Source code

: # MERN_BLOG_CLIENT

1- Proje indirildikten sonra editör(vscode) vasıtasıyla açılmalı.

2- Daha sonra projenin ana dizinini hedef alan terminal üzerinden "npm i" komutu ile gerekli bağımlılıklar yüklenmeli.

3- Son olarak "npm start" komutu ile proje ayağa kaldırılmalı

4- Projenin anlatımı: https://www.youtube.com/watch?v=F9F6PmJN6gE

════════════════

INSTRUCTIONS FOR THE TASK >> Extract every line above containing the word "komutu".

OUTPUT FOR THIS TASK >>
2- Daha sonra projenin ana dizinini hedef alan terminal üzerinden "npm i" komutu ile gerekli bağımlılıklar yüklenmeli.
3- Son olarak "npm start" komutu ile proje ayağa kaldırılmalı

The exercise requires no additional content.